American baseball player (born 1988)

Timothy Scott Wheeler (born January 21, 1988) is an American former professional baseball outfielder. He was drafted by the Colorado Rockies in the first round, 32nd overall, of the 2009 Major League Baseball draft. He played college baseball at Sacramento State. In 2011 he was the Texas League home run champion.

==Amateur career==
Wheeler attended El Camino Fundamental High School in Sacramento, California. He was a two-sport athlete, playing in the outfield for the baseball team and playing quarterback and defensive back in football.

Wheeler played college baseball at Sacramento State University. In 2008, he played collegiate summer baseball with the Orleans Cardinals of the Cape Cod Baseball League and was named a league all-star. In 2009, he was named a second team All-American by Baseball America after hitting .385 with 18 home runs and 72 runs batted in.

==Professional career==
Wheeler was drafted by the Colorado Rockies in the first round, 32nd overall, of the 2009 Major League Baseball draft. He made his professional debut with the Tri-City Dust Devils, playing in 68 games and hitting .256 with 5 home runs and 35 RBI.

Prior to the 2010 season, he was ranked as the Rockies' seventh-best prospect by Baseball America. Wheeler spent the 2010 season with the High-A Modesto Nuts, playing in 129 games and hitting .249/.341/.384 with 12 home runs, 63 RBI, and 22 stolen bases.

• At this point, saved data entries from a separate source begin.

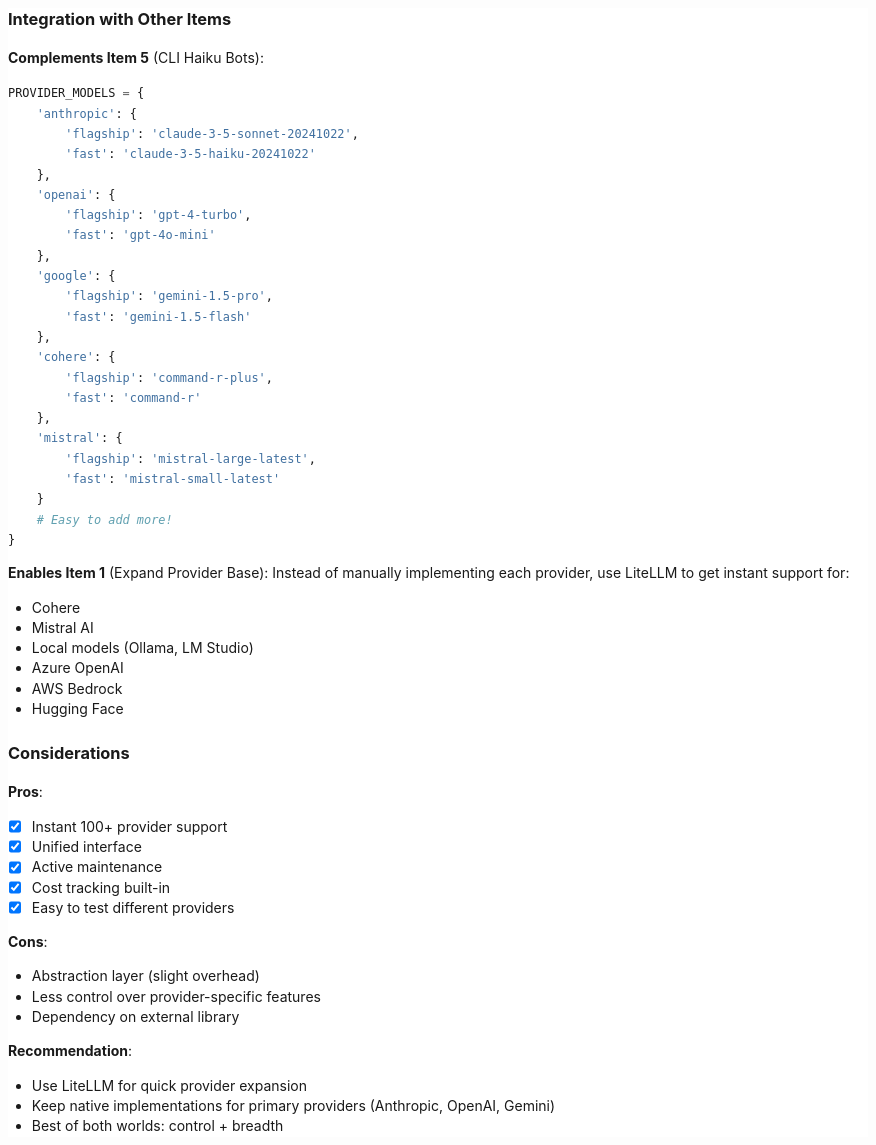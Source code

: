 ### Integration with Other Items

**Complements Item 5** (CLI Haiku Bots):
```python
PROVIDER_MODELS = {
    'anthropic': {
        'flagship': 'claude-3-5-sonnet-20241022',
        'fast': 'claude-3-5-haiku-20241022'
    },
    'openai': {
        'flagship': 'gpt-4-turbo',
        'fast': 'gpt-4o-mini'
    },
    'google': {
        'flagship': 'gemini-1.5-pro',
        'fast': 'gemini-1.5-flash'
    },
    'cohere': {
        'flagship': 'command-r-plus',
        'fast': 'command-r'
    },
    'mistral': {
        'flagship': 'mistral-large-latest',
        'fast': 'mistral-small-latest'
    }
    # Easy to add more!
}
```

**Enables Item 1** (Expand Provider Base):
Instead of manually implementing each provider, use LiteLLM to get instant support for:
- Cohere
- Mistral AI
- Local models (Ollama, LM Studio)
- Azure OpenAI
- AWS Bedrock
- Hugging Face

### Considerations

**Pros**:
- [x] Instant 100+ provider support
- [x] Unified interface
- [x] Active maintenance
- [x] Cost tracking built-in
- [x] Easy to test different providers

**Cons**:
-   Abstraction layer (slight overhead)
-   Less control over provider-specific features
-   Dependency on external library

**Recommendation**: 
- Use LiteLLM for quick provider expansion
- Keep native implementations for primary providers (Anthropic, OpenAI, Gemini)
- Best of both worlds: control + breadth
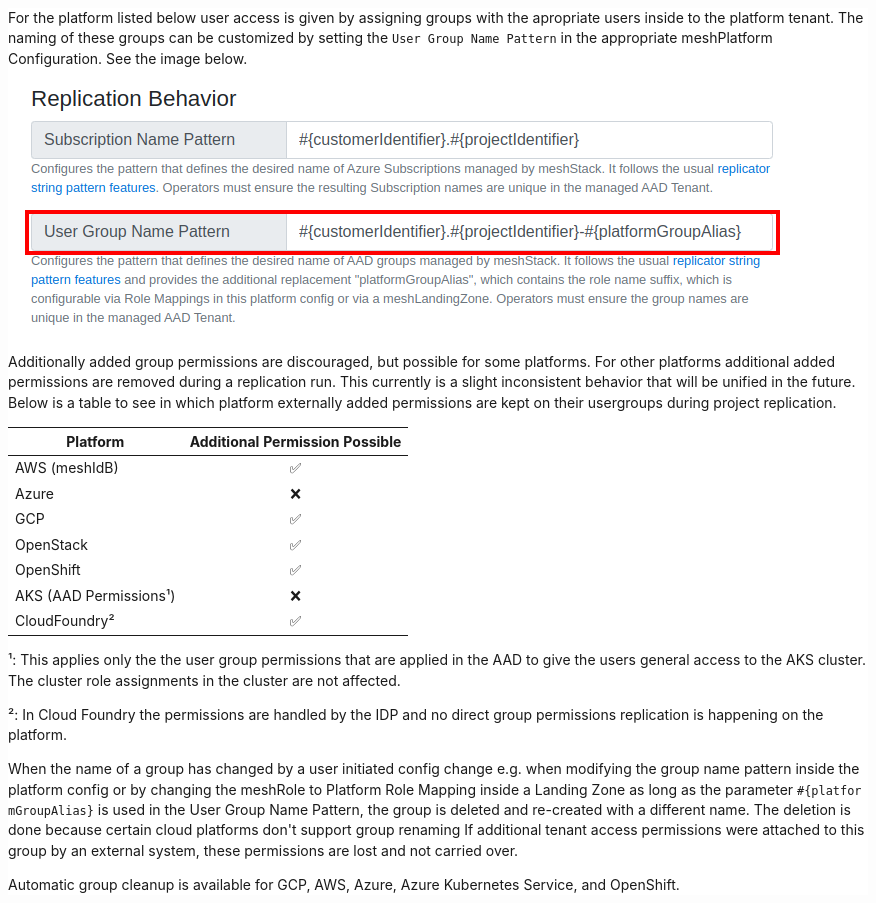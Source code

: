 For the platform listed below user access is given by assigning groups with the apropriate users inside to the platform tenant. The naming of these groups can be customized by setting the `User Group Name Pattern` in the appropriate meshPlatform Configuration. See the image below.

![User Group Name pattern in the meshPlatform config](assets/platform-config-groupname-pattern.png)

Additionally added group permissions are discouraged, but possible for some platforms. For other platforms additional added permissions are removed during a replication run. This currently is a slight inconsistent behavior that will be unified in the future. Below is a table to see in which platform externally added permissions are kept on their usergroups during project replication.

| Platform               | Additional Permission Possible |
| ---------------------- | :----------------------------: |
| AWS (meshIdB)          |               ✅                |
| Azure                  |               ❌                |
| GCP                    |               ✅                |
| OpenStack              |               ✅                |
| OpenShift              |               ✅                |
| AKS (AAD Permissions¹) |               ❌                |
| CloudFoundry²          |               ✅                |

¹: This applies only the the user group permissions that are applied in the AAD to give the users general access to the AKS cluster. The cluster role assignments in the cluster are not affected.

²: In Cloud Foundry the permissions are handled by the IDP and no direct group permissions replication is happening on the platform.

When the name of a group has changed by a user initiated config change e.g. when modifying the group name pattern inside the platform config or by changing the meshRole to Platform Role Mapping inside a Landing Zone as long as the parameter `#{platformGroupAlias}` is used in the User Group Name Pattern, the group is deleted and re-created with a different name.
The deletion is done because certain cloud platforms don't support group renaming
If additional tenant access permissions were attached to this group by an external system, these permissions are lost and not carried over.

Automatic group cleanup is available for GCP, AWS, Azure, Azure Kubernetes Service, and OpenShift.

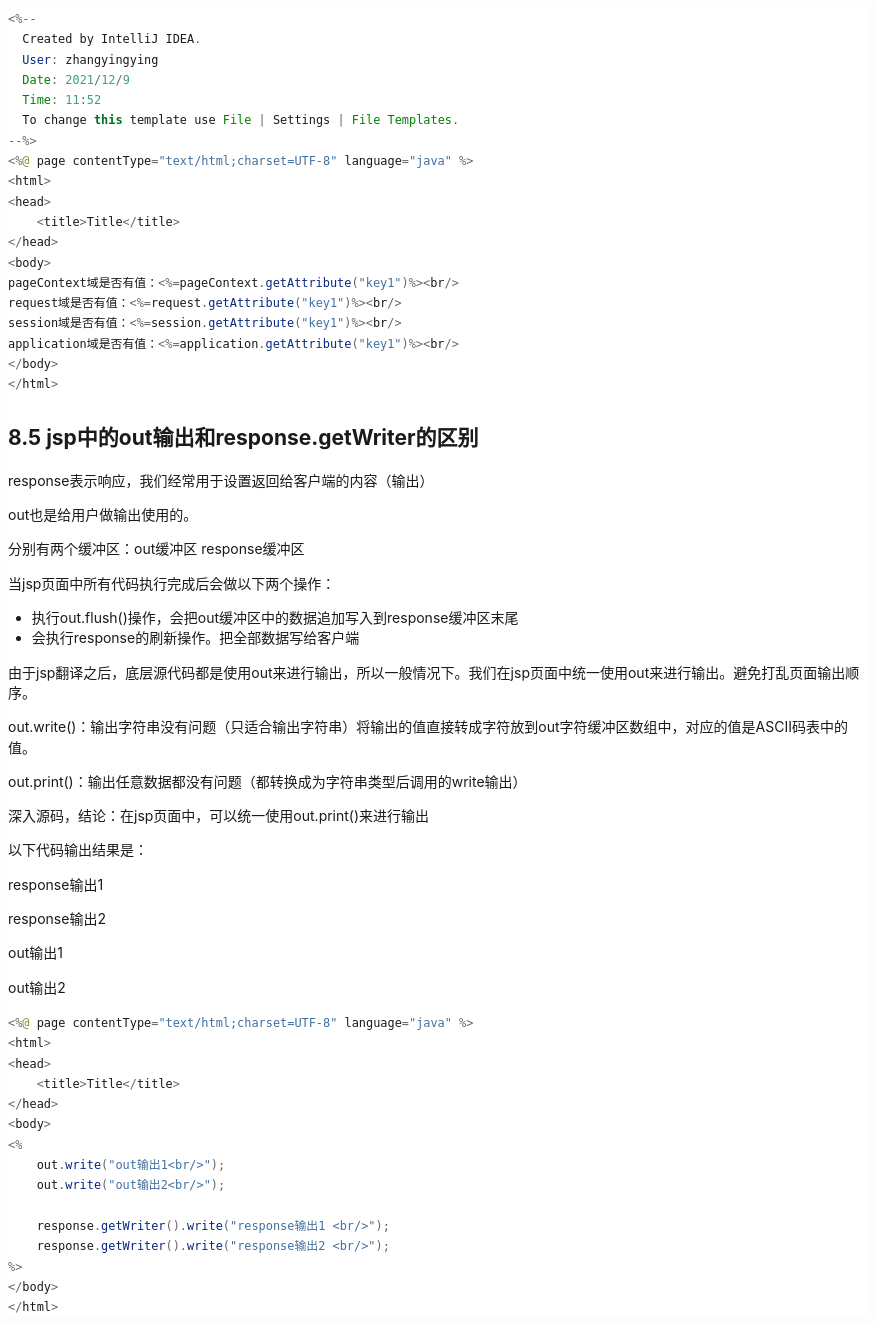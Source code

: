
 ```java
<%--
  Created by IntelliJ IDEA.
  User: zhangyingying
  Date: 2021/12/9
  Time: 11:52
  To change this template use File | Settings | File Templates.
--%>
<%@ page contentType="text/html;charset=UTF-8" language="java" %>
<html>
<head>
    <title>Title</title>
</head>
<body>
pageContext域是否有值：<%=pageContext.getAttribute("key1")%><br/>
request域是否有值：<%=request.getAttribute("key1")%><br/>
session域是否有值：<%=session.getAttribute("key1")%><br/>
application域是否有值：<%=application.getAttribute("key1")%><br/>
</body>
</html>
```

## 8.5 jsp中的out输出和response.getWriter的区别

response表示响应，我们经常用于设置返回给客户端的内容（输出）

out也是给用户做输出使用的。

分别有两个缓冲区：out缓冲区 response缓冲区

当jsp页面中所有代码执行完成后会做以下两个操作：

- 执行out.flush()操作，会把out缓冲区中的数据追加写入到response缓冲区末尾 
- 会执行response的刷新操作。把全部数据写给客户端

由于jsp翻译之后，底层源代码都是使用out来进行输出，所以一般情况下。我们在jsp页面中统一使用out来进行输出。避免打乱页面输出顺序。

 out.write()：输出字符串没有问题（只适合输出字符串）将输出的值直接转成字符放到out字符缓冲区数组中，对应的值是ASCII码表中的值。

 out.print()：输出任意数据都没有问题（都转换成为字符串类型后调用的write输出）

深入源码，结论：在jsp页面中，可以统一使用out.print()来进行输出

以下代码输出结果是：

response输出1

response输出2

out输出1

out输出2

```java
<%@ page contentType="text/html;charset=UTF-8" language="java" %>
<html>
<head>
    <title>Title</title>
</head>
<body>
<%
    out.write("out输出1<br/>");
    out.write("out输出2<br/>");
    
    response.getWriter().write("response输出1 <br/>");
    response.getWriter().write("response输出2 <br/>");
%>
</body>
</html>
```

He played in 138 games with the Double-A Tulsa Drillers in 2011, batting .287/.365/.535 with career-highs in home runs (33; leading the Texas League), runs (105; leading the league), and RBI (86; 6th), and 21 stolen bases (8th). His 33 home runs were a Tulsa professional baseball modern era (from 1932) single-season home run record, that was not passed until Jake Gelof passed it in 2026.

Prior to the 2012 season, Baseball America rated him the Rockies' fifth-best prospect. However, he suffered a fracture of the hamate bone in his right hand only a few days into the season. He missed significant time that season, finishing with a .303 batting average and 2 home runs in 92 games for the Triple-A Colorado Springs Sky Sox.

On November 20, 2012, the Rockies added Wheeler to their 40-man roster to protect him from the Rule 5 draft. He played in 109 games with Colorado Springs in 2013, hitting .262/.330/.355 with 5 home runs, 42 RBI, and 12 stolen bases. On November 27, 2013, Wheeler was removed from the 40-man roster and sent outright to Triple-A.

Wheeler spent a third straight season with Colorado Springs in 2014, making 119 appearances and slashing .233/.313/.387 with 11 home runs, 45 RBI, and 9 stolen bases. In 2015, Wheeler played in 124 games for the Triple-A Albuquerque Isotopes, batting .245/.345/.367 with 10 home runs, 45 RBI, and 16 stolen bases. He elected free agency following the season on November 6, 2015.

==Coaching career==
On May 21, 2016, Wheeler joined the Humboldt Crabs as the team’s hitting coach, working alongside manager Tyson Fisher and pitching coach Eric Giacone.

From 2017 to 2019, Wheeler was the outfield and hitting coach at Sacramento State, his alma mater, serving under head coach Reggie Christiansen.